Quincy got Ceara comfortably settled on the rear seat, slipped back out of the cab, slammed the door, and checked to be sure he’d brought his cell phone before leaping in on the driver’s side. Pawing the dash cup for his damned keys, he swore viciously when he didn’t find them. They had to be here. He’d left them in the truck earlier that day. He was sure of it.

Just before the dome light blinked out, he caught a glimmer of metal from the corner of his eye.
Floorboard
. In the dark, he skimmed his hand over the rubber mat, finally found the keys, and shoved them into the ignition.

“Ah-hhh-h!” Ceara wailed behind him. “’Tis bad, Quincy. ’Tis verra bad.”

Quincy gunned the engine, jerked the shift into reverse, and backed away from the house at such a speed that clumps of grass and gravel struck the roof of the cab and rained down over the windshield. As he headed toward the main gate to his property, his first instinct was to crawl along the gravel road so as not to jar Ceara in the backseat.

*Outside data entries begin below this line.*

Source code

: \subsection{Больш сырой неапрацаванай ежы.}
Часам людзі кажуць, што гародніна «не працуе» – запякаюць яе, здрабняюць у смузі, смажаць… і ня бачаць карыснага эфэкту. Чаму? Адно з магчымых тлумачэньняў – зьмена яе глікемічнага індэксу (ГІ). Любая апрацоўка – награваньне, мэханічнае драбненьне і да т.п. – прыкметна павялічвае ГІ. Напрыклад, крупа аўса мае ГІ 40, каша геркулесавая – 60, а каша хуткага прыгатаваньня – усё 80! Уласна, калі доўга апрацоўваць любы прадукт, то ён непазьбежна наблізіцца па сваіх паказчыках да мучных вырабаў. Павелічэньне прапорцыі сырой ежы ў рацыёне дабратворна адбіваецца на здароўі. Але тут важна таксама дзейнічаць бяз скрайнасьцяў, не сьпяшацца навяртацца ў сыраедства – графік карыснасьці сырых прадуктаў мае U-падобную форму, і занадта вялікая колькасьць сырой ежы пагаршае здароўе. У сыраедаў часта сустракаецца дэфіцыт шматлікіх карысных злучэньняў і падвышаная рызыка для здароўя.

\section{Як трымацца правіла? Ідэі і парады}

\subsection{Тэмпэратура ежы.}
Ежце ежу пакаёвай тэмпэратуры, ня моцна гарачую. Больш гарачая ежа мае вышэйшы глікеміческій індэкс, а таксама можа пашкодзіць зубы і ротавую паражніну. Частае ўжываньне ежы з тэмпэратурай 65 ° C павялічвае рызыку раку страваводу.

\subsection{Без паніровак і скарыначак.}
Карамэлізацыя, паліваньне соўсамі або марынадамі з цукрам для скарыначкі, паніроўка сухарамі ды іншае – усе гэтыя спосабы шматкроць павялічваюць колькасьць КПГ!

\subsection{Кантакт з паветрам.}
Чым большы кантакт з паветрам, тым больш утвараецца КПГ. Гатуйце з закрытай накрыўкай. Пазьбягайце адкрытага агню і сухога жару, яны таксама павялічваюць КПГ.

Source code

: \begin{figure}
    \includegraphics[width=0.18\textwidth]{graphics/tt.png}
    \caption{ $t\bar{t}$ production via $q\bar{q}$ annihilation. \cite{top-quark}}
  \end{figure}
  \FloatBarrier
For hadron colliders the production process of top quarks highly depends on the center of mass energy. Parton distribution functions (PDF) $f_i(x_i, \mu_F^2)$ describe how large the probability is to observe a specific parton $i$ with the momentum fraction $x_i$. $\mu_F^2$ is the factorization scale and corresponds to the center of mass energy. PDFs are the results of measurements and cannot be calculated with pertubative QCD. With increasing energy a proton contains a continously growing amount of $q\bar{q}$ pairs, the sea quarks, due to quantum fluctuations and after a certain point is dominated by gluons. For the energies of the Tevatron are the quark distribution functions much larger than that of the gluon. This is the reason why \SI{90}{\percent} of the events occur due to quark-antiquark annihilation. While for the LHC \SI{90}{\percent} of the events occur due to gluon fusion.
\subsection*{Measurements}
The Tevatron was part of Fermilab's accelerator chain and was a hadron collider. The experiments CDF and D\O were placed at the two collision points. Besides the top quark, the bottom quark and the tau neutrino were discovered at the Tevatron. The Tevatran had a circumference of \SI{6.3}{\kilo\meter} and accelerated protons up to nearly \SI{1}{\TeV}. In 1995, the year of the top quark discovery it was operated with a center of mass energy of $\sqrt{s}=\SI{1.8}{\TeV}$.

But then he remembered the afternoon Symphony had dropped her foal. At high speeds, his truck had sailed over the rough spots. Pedal to the floor mat.

Once he reached the asphalt two-lane road and turned toward town, Quincy called the ER, instructing the head nurse to prepare for Ceara’s arrival and call Stevenson. When he’d done all he could, he focused on his driving, not caring when the speedometer bumped the hundred mark. He knew this road and could have taken the curves in his sleep. Unless an elk stepped out in front of the truck, Quincy would deliver Ceara safely to St. Matthew’s ER in record time, faster than any damned ambulance would, anyway.

As he maneuvered the truck, Quincy could no longer hold the fear at bay. Twenty-five weeks. Could a baby survive when it came so early? He had no idea. Their little girl might die. Just the thought brought a burn to Quincy’s eyes and a sharp ache to his chest. And, oh, God, what about Ceara? This had been brought on by her healing the deep cut on his wrist. He just knew it. Using her gifts, even for small things, made her woozy and sometimes weak at the knees. What kind of energy drain had it caused her and the baby to heal a bleeding, gaping wound?

He heard a muffled scream and jammed his foot harder against the pedal. Over the roar of the engine and the road noise he heard her sob, “Me babe. I’ve kilt her. How ye must hate me fer that.”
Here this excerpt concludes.